Читать по лицам слушателей на этих съездах было не слишком легко, потому что привычка маскировать свои чувства уже достигла известной степени совершенства. Однако можно было читать по ним в достаточной мере, чтобы заметить быстро сменяющие друг друга настроения. Гнев, страх, изумление, недоверие, раздумье. У меня было ощущение, что я наблюдаю зрелище коллективного гипноза. В кулуарах эти люди могли потом смеяться и острить. Но гарпун брошен и попал. Куда бы они ни двинулись, они будут нести в себе острие. Считаю ли я, что диалектика докладчиков была неотразима? Да, отразить ее было невозможно, если не вести кардинальную дискуссию о методе. К такой дискуссии никто из присутствовавших не был готов. Вероятно, это была бы дискуссия о Гегеле, которого эта аудитория, состоявшая из художников и писателей, не читала[20]. Впрочем, если бы даже кто-то захотел с этим выступить, ему бы не позволили говорить. Дискуссия на подобные темы ведется — и то со страхом — только в самых высших кругах мудрецов.
На примере съездов людей искусства видна диспропорция между вооружением теоретика и тех, кого он должен соответствующим образом обработать. Это поединок танка с пехотинцем. Не то чтобы каждый теоретик был очень интеллигентен и образован. Однако на те утверждения, которые он высказывает, работала мысль учителей и комментаторов. Каждая фраза — крепкая и афористичная, что является заслугой не данного теоретика, а произведений, по которым он учился. Его слушатели перед этой махиной совершенно беспомощны. Они могли бы, правда, выдвигать аргументы, почерпнутые из житейских наблюдений, однако это так же не рекомендуется, как углубляться в фундаментальные проблемы, забронированные для Высочайших. Сражение теоретика с публикой происходит на бесчисленных собраниях профсоюзов, молодежных организаций, в клубах, на заводах, в учреждениях, в деревенских избах, на всем пространстве обращаемой в истинную веру Европы. И не подлежит сомнению, что теоретик выходит победителем из этих состязаний.

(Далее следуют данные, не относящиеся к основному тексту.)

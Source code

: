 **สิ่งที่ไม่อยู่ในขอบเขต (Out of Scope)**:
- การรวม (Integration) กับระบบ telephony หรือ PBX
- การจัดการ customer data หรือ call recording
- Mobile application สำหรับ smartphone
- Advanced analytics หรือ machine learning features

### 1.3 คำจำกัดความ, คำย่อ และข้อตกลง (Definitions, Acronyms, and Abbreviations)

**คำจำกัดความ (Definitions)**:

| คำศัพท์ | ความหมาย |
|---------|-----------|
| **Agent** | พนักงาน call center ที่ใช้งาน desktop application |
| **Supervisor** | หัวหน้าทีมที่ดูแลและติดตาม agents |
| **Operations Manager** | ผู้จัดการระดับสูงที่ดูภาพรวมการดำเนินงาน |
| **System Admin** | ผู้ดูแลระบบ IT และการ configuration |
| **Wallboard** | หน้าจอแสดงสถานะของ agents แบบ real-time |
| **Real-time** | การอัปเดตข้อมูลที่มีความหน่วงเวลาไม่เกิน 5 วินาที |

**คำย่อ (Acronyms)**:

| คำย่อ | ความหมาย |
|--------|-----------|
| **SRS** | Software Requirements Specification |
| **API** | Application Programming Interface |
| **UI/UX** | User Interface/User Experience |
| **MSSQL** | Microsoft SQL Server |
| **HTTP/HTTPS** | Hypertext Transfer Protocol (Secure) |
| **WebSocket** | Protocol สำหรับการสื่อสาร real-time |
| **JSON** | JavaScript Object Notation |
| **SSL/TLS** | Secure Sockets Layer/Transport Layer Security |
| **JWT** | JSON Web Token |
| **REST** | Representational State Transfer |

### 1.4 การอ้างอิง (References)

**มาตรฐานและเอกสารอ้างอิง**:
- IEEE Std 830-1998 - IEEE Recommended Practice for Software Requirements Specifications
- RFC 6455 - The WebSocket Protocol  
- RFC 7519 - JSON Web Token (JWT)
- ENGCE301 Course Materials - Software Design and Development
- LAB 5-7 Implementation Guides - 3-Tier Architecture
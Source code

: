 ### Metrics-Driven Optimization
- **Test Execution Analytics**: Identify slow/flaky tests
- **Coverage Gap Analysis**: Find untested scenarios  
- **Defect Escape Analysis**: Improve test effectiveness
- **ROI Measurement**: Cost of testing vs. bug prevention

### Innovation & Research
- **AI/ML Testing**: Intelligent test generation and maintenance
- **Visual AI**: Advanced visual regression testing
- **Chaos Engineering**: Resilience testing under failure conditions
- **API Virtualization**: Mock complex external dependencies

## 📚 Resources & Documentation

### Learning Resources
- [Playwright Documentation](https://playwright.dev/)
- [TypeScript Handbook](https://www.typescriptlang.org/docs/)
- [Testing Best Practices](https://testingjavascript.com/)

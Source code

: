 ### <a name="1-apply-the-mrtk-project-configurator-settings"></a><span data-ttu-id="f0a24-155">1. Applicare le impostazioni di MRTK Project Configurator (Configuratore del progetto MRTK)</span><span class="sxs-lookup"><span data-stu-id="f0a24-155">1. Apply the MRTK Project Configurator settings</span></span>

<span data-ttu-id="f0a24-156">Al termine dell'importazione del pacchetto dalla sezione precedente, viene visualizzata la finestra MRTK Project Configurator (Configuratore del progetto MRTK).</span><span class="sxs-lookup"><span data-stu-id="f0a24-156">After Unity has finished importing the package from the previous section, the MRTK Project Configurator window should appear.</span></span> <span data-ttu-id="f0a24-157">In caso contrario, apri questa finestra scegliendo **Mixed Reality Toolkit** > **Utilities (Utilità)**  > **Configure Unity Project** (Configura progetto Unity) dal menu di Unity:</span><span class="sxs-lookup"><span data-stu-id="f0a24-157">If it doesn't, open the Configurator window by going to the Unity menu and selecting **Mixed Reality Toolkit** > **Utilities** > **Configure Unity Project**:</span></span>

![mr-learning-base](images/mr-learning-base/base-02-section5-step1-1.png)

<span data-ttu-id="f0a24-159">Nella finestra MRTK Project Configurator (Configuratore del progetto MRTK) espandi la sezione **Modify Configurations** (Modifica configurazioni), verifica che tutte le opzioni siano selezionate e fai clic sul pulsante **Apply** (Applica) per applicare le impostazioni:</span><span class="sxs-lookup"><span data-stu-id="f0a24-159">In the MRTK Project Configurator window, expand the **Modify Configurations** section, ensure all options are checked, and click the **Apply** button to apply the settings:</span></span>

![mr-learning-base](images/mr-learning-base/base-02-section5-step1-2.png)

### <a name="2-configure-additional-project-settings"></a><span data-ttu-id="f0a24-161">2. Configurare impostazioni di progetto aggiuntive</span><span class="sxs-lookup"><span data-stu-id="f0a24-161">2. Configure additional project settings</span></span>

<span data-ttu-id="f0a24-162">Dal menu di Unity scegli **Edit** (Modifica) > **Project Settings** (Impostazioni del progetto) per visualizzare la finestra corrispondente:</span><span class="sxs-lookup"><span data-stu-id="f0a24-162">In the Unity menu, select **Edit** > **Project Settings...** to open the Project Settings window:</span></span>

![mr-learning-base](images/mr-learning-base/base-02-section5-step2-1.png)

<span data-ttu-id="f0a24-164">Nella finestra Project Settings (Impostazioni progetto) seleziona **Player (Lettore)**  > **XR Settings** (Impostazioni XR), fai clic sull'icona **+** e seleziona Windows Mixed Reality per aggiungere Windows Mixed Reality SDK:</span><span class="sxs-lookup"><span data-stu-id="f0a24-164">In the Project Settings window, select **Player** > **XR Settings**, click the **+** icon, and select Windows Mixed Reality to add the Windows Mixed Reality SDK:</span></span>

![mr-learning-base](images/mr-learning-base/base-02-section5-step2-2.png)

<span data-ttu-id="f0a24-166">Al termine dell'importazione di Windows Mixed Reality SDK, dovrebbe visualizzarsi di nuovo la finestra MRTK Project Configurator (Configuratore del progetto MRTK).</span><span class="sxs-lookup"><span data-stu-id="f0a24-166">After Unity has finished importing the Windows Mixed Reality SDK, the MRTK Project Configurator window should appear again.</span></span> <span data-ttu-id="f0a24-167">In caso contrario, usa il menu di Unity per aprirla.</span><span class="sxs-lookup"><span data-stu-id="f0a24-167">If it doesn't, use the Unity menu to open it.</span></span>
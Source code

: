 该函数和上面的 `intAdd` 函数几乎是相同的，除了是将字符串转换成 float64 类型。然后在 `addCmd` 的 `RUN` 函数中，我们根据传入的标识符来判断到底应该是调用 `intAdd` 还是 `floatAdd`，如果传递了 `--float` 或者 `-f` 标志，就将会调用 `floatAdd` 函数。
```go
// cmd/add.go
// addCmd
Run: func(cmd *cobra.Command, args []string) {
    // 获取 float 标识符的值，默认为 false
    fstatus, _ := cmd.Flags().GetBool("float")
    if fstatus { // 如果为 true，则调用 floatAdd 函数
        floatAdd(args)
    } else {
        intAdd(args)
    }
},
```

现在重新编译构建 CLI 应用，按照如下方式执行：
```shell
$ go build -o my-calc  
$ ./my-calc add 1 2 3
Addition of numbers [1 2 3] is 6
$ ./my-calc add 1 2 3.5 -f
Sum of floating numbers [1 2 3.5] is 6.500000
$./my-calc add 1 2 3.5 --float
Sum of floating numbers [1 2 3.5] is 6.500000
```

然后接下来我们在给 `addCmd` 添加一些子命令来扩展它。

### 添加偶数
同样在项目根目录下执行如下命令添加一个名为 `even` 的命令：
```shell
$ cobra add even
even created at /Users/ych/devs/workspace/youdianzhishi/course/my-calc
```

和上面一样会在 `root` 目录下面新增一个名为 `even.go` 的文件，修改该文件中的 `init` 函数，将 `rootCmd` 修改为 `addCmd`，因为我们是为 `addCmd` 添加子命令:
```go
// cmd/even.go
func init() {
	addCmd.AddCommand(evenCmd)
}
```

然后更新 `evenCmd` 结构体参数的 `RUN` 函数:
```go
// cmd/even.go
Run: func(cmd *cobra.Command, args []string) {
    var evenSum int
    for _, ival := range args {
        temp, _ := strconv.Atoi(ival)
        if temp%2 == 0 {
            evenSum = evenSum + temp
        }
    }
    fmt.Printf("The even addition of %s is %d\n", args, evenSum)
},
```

Не следует поэтому удивляться, если писатель или художник усомнится в целесообразности сопротивления. Если бы он был уверен, что вещь, над которой он трудится вопреки официально рекомендованной линии, имеет нетленную ценность, он наверняка решился бы, он не заботился бы о том, чтобы печататься или выставляться. Он трудился бы над такой вещью в перерывах между мелкими работами для заработка, приносящими ему деньги. Однако он думает — в большинстве случаев, — что такая вещь была бы художественно слабой, — в чем не слишком ошибается. Как я уже сказал, исчезли объективные условия. Объективные условия, необходимые для создания художественного произведения, — это явление, как известно, сложное: нужна определенная публика, возможность контакта с ней, соответствующая атмосфера и — самое важное — свобода от внутреннего, непроизвольного контроля. «Я не могу писать так, как хотел бы, — признался мне молодой поэт, — в мой собственный ручей впадает столько притоков, что, едва я перегорожу плотиной один из них, уже ощущаю второй, третий, четвертый. Нахожусь посредине фразы и уже подвергаю эту фразу марксистской критике и воображаю себе, что скажет теоретик X или Y, — и кончаю фразу иначе, чем должен был ее кончить».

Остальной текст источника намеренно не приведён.